Work to complete: Of the lines below, write out exactly those from the line with "사람의 의사결정의 변화를" through the line with "물체의 가속도가 총 세", both included, and skip the rest.

========================

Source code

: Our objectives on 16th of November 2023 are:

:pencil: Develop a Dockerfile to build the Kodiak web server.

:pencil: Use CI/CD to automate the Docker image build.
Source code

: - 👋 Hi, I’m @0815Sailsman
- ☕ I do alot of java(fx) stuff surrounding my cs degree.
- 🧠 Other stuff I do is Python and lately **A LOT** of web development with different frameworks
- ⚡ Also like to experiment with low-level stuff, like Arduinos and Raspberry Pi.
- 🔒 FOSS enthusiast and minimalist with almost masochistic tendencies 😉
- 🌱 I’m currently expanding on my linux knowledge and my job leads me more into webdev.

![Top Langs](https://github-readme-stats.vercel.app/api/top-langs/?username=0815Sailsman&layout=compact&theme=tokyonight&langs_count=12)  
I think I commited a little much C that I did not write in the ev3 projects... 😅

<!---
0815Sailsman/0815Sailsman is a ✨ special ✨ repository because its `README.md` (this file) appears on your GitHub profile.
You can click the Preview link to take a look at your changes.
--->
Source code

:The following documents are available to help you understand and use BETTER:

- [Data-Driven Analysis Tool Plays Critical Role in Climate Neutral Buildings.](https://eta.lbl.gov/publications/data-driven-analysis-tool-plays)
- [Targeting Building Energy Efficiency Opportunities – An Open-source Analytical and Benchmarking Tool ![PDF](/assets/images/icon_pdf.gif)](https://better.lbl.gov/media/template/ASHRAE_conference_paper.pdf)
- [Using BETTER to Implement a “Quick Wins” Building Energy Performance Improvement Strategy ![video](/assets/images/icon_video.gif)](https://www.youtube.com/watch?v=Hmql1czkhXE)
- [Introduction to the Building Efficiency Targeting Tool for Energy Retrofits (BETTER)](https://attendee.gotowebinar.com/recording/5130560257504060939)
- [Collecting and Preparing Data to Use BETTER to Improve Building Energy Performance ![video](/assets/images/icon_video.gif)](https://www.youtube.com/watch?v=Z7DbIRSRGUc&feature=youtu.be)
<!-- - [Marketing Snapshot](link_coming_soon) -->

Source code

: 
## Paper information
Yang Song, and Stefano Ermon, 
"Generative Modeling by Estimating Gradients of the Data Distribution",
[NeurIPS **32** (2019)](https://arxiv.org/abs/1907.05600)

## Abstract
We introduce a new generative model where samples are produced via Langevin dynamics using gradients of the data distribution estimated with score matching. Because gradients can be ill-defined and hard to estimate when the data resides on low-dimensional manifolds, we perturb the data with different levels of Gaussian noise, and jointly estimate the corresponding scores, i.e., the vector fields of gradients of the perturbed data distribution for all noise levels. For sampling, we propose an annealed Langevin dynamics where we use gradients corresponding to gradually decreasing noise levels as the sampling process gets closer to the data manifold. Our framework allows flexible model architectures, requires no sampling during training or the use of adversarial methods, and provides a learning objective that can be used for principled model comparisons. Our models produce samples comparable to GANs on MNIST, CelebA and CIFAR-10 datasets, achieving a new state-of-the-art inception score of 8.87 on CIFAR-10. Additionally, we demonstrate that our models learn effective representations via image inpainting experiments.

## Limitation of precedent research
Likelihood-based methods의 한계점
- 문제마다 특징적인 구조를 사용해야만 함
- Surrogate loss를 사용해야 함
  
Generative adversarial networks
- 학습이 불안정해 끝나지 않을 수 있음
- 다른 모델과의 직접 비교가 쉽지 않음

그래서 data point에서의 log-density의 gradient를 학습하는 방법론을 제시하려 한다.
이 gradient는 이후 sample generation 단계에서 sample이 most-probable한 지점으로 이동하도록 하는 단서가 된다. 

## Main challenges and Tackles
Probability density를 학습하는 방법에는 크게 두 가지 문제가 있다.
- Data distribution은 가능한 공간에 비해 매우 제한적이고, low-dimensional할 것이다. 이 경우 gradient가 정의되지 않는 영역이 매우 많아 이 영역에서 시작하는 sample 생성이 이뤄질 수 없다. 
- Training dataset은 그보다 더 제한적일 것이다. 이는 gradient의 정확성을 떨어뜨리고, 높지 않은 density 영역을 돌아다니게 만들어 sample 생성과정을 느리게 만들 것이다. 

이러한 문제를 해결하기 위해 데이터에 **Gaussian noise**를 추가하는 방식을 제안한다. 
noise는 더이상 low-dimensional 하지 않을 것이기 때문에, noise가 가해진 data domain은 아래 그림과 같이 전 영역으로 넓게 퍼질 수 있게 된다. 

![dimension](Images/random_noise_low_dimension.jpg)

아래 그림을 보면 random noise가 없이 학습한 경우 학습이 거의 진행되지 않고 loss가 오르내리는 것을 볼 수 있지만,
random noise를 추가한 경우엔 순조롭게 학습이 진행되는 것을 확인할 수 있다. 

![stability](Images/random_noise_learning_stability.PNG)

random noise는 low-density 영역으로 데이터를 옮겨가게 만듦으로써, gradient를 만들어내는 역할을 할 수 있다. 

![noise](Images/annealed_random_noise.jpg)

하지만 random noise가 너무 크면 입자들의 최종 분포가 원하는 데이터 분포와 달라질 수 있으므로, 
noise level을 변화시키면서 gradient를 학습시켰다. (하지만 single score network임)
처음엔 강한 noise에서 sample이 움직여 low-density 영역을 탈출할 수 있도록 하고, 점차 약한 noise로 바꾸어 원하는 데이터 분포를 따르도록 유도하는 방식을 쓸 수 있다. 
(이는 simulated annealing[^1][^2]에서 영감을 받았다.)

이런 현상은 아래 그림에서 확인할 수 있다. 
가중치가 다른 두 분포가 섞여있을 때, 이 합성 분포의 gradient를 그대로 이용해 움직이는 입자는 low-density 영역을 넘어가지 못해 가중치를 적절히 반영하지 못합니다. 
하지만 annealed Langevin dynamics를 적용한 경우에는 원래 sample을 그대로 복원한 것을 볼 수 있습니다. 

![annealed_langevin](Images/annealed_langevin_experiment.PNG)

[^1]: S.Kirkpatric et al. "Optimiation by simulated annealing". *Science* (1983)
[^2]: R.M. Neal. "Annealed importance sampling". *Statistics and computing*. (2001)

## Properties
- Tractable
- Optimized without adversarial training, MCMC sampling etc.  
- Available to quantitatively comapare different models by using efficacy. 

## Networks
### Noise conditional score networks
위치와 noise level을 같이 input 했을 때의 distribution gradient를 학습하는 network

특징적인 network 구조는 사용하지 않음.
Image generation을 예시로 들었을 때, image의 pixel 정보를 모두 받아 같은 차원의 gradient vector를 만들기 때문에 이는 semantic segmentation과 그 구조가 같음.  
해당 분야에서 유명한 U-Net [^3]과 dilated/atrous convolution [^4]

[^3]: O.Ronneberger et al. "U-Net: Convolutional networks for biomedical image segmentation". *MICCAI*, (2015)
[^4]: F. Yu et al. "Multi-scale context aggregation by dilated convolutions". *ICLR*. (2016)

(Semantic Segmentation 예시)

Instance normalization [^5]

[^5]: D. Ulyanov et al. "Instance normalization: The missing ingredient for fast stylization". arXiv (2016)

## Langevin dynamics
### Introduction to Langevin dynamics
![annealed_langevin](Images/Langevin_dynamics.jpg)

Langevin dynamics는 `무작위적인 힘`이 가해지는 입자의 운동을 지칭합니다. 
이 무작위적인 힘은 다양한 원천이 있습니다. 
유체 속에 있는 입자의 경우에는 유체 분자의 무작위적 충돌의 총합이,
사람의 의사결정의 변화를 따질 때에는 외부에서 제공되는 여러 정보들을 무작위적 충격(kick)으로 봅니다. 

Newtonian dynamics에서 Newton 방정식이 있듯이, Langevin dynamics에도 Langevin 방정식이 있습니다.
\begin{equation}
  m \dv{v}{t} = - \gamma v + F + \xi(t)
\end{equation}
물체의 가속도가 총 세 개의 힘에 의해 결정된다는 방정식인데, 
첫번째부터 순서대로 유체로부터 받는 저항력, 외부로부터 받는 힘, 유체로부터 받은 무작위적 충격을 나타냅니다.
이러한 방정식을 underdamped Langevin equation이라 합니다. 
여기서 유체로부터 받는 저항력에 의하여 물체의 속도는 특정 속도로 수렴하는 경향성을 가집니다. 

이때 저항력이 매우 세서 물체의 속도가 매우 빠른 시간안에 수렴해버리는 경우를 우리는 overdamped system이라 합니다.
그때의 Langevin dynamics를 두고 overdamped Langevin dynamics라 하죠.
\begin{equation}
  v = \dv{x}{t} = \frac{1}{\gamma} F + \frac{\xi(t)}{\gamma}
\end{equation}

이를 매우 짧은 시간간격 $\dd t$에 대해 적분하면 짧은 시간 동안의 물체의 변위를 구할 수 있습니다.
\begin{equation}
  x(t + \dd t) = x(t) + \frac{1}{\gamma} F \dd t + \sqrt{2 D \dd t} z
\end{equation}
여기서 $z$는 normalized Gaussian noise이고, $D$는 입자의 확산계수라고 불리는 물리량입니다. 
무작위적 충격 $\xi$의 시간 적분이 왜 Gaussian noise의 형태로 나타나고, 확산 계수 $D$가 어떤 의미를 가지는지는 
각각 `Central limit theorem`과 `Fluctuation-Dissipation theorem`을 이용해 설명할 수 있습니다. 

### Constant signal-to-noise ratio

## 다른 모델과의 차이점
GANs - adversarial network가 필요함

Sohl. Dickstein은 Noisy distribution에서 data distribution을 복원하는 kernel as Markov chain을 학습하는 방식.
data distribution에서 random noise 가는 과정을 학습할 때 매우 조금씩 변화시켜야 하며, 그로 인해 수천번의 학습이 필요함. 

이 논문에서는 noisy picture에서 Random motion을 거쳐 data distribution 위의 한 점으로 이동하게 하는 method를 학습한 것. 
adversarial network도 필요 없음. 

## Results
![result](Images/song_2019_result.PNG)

========================

Output of the exercise:
사람의 의사결정의 변화를 따질 때에는 외부에서 제공되는 여러 정보들을 무작위적 충격(kick)으로 봅니다. 

Newtonian dynamics에서 Newton 방정식이 있듯이, Langevin dynamics에도 Langevin 방정식이 있습니다.
\begin{equation}
  m \dv{v}{t} = - \gamma v + F + \xi(t)
\end{equation}
물체의 가속도가 총 세 개의 힘에 의해 결정된다는 방정식인데, 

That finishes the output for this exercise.